PROBLEM DETAILS — Please restate word for word, and with nothing added, the lines that run from the one holding "发表于 2020-5-3 11:59" to the end of the entries below.

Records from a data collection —
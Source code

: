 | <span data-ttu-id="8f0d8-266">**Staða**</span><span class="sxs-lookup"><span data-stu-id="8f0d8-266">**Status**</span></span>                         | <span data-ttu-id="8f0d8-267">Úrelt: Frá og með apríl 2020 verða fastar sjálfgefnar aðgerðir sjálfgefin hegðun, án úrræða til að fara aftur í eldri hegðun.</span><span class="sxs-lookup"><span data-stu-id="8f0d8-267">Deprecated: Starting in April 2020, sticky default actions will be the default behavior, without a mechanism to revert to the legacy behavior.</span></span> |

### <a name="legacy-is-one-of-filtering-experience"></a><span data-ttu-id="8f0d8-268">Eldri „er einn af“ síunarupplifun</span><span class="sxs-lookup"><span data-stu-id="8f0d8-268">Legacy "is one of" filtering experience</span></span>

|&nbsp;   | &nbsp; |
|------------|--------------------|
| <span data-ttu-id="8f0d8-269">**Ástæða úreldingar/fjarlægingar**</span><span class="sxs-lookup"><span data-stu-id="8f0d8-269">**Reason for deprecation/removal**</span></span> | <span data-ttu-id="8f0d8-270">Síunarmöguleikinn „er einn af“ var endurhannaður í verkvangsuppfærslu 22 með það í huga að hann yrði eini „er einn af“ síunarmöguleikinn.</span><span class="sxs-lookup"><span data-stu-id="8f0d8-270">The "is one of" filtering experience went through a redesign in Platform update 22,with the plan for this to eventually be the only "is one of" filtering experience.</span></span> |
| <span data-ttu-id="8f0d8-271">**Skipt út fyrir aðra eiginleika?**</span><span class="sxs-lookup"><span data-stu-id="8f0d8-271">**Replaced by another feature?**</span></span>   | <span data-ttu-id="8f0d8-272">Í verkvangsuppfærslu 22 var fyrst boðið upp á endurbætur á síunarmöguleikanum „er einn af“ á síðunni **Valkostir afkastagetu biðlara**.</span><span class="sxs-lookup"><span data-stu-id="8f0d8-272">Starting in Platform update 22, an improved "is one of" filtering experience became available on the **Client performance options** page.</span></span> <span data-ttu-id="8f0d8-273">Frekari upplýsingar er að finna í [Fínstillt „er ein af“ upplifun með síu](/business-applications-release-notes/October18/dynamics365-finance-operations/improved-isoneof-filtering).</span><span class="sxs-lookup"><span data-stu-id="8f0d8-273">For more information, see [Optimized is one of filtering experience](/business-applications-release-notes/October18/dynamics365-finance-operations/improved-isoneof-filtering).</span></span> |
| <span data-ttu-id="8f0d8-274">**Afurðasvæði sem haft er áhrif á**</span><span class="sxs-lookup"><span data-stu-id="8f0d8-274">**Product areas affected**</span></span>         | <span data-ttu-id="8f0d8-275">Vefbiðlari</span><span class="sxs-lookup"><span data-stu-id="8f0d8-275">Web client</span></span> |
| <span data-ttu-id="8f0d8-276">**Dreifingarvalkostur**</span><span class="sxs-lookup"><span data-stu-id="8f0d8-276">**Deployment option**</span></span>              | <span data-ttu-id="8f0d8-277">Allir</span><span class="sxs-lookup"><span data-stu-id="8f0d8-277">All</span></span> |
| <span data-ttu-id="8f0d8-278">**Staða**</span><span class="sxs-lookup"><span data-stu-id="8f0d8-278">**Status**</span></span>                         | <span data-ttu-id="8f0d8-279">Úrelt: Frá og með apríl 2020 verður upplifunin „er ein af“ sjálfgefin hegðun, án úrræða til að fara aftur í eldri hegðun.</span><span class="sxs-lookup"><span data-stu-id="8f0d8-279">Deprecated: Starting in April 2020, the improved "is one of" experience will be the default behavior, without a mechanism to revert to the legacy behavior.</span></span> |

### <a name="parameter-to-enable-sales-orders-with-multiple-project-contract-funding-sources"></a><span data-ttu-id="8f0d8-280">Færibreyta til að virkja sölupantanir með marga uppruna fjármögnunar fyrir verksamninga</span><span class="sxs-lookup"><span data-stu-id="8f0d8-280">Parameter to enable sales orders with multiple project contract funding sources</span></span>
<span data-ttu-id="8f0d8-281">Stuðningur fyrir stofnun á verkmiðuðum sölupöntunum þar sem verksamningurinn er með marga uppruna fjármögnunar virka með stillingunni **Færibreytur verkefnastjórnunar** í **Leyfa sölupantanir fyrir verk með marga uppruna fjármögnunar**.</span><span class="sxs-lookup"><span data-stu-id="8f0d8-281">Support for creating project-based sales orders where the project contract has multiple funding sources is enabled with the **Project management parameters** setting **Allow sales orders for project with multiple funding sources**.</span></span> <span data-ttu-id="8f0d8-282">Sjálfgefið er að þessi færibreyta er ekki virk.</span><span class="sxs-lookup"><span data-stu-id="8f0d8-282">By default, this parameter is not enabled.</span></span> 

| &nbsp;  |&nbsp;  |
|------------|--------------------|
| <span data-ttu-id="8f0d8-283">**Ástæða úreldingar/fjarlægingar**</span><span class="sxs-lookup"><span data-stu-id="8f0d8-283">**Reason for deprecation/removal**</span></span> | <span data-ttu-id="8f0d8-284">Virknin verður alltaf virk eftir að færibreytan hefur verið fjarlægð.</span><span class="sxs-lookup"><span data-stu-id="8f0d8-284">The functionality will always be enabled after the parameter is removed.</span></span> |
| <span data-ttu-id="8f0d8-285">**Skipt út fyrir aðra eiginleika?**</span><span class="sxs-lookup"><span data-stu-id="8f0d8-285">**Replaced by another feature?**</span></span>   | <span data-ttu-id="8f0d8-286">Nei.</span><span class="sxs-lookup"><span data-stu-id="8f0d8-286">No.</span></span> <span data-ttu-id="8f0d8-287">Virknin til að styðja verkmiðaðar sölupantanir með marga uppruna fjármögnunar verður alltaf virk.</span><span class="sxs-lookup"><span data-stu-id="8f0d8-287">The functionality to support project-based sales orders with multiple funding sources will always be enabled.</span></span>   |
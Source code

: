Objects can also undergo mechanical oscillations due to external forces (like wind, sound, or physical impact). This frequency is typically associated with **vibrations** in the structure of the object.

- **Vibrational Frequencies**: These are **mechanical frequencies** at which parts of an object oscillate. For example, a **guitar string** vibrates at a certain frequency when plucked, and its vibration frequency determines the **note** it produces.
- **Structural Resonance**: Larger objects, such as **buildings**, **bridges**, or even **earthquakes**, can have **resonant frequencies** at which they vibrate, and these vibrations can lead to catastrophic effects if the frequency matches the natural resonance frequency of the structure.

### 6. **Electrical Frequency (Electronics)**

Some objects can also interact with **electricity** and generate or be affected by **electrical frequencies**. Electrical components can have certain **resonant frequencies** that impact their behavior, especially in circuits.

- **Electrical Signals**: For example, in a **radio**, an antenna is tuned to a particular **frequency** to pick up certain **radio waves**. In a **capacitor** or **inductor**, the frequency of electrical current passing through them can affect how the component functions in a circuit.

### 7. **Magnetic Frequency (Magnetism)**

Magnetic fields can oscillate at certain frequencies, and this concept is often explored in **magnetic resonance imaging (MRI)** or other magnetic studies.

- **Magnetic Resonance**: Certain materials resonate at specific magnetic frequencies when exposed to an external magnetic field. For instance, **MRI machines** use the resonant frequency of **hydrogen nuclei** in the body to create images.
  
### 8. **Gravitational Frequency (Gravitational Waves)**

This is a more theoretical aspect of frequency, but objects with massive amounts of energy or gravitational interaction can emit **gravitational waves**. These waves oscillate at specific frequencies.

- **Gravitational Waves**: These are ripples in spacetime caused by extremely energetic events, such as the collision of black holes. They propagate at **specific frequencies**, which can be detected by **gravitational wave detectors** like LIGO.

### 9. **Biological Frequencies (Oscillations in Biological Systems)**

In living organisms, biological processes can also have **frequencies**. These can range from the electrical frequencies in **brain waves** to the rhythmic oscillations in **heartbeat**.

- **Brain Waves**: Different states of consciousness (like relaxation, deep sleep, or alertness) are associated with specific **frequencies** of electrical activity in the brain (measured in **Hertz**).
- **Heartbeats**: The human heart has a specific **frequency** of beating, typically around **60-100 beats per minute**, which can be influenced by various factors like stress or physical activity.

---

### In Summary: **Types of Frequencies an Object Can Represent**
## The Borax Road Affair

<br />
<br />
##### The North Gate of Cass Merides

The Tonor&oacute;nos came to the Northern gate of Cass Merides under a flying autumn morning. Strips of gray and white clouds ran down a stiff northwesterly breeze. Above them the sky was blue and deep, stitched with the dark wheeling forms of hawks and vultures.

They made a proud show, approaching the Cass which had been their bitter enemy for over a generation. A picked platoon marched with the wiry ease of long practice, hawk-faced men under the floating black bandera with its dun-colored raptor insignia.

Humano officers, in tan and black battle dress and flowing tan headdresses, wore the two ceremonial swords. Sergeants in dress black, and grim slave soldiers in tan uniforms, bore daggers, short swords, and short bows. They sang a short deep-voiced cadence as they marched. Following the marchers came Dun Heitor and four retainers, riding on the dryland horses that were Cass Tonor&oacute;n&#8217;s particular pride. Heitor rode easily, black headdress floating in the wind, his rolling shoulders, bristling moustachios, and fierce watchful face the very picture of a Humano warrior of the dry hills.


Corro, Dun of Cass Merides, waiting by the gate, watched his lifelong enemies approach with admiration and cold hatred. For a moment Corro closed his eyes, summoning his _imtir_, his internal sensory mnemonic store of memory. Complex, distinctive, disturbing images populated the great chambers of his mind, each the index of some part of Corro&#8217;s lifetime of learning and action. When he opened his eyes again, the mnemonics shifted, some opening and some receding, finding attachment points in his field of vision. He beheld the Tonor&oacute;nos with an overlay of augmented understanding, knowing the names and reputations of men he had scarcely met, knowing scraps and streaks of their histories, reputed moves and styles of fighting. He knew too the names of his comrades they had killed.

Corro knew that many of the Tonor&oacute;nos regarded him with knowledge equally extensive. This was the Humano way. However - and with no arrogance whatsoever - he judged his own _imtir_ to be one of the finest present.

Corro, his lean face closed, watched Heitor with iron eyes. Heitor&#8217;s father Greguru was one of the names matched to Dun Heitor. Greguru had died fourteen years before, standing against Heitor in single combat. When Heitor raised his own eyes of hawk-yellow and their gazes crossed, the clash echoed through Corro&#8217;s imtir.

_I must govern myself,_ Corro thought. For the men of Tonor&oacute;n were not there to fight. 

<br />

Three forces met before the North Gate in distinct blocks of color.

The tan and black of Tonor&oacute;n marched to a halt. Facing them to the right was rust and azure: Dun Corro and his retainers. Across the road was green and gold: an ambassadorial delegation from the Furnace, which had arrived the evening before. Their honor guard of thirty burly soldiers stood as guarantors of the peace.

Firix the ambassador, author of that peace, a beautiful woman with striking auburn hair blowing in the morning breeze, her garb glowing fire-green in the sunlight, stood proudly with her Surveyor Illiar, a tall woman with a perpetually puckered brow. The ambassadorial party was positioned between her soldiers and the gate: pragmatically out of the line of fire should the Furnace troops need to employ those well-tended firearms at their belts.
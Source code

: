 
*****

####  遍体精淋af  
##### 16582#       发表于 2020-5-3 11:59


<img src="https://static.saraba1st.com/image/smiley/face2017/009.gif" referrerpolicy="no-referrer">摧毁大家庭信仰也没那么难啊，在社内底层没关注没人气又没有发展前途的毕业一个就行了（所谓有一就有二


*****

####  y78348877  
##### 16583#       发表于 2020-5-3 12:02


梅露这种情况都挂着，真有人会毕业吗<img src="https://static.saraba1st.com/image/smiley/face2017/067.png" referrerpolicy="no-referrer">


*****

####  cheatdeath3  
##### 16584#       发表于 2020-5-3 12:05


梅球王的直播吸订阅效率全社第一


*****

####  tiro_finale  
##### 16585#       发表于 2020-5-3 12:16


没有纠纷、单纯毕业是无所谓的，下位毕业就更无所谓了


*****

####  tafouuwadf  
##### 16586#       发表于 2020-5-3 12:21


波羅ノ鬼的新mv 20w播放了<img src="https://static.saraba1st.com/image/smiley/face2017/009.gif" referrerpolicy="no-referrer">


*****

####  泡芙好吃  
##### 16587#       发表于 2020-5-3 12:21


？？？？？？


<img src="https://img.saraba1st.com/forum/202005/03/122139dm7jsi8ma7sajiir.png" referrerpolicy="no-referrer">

ANSWER —
##### 16582#       发表于 2020-5-3 11:59


<img src="https://static.saraba1st.com/image/smiley/face2017/009.gif" referrerpolicy="no-referrer">摧毁大家庭信仰也没那么难啊，在社内底层没关注没人气又没有发展前途的毕业一个就行了（所谓有一就有二


*****

####  y78348877  
##### 16583#       发表于 2020-5-3 12:02


梅露这种情况都挂着，真有人会毕业吗<img src="https://static.saraba1st.com/image/smiley/face2017/067.png" referrerpolicy="no-referrer">


*****

####  cheatdeath3  
##### 16584#       发表于 2020-5-3 12:05


梅球王的直播吸订阅效率全社第一


*****

####  tiro_finale  
##### 16585#       发表于 2020-5-3 12:16


没有纠纷、单纯毕业是无所谓的，下位毕业就更无所谓了


*****

####  tafouuwadf  
##### 16586#       发表于 2020-5-3 12:21


波羅ノ鬼的新mv 20w播放了<img src="https://static.saraba1st.com/image/smiley/face2017/009.gif" referrerpolicy="no-referrer">


*****

####  泡芙好吃  
##### 16587#       发表于 2020-5-3 12:21


？？？？？？


<img src="https://img.saraba1st.com/forum/202005/03/122139dm7jsi8ma7sajiir.png" referrerpolicy="no-referrer">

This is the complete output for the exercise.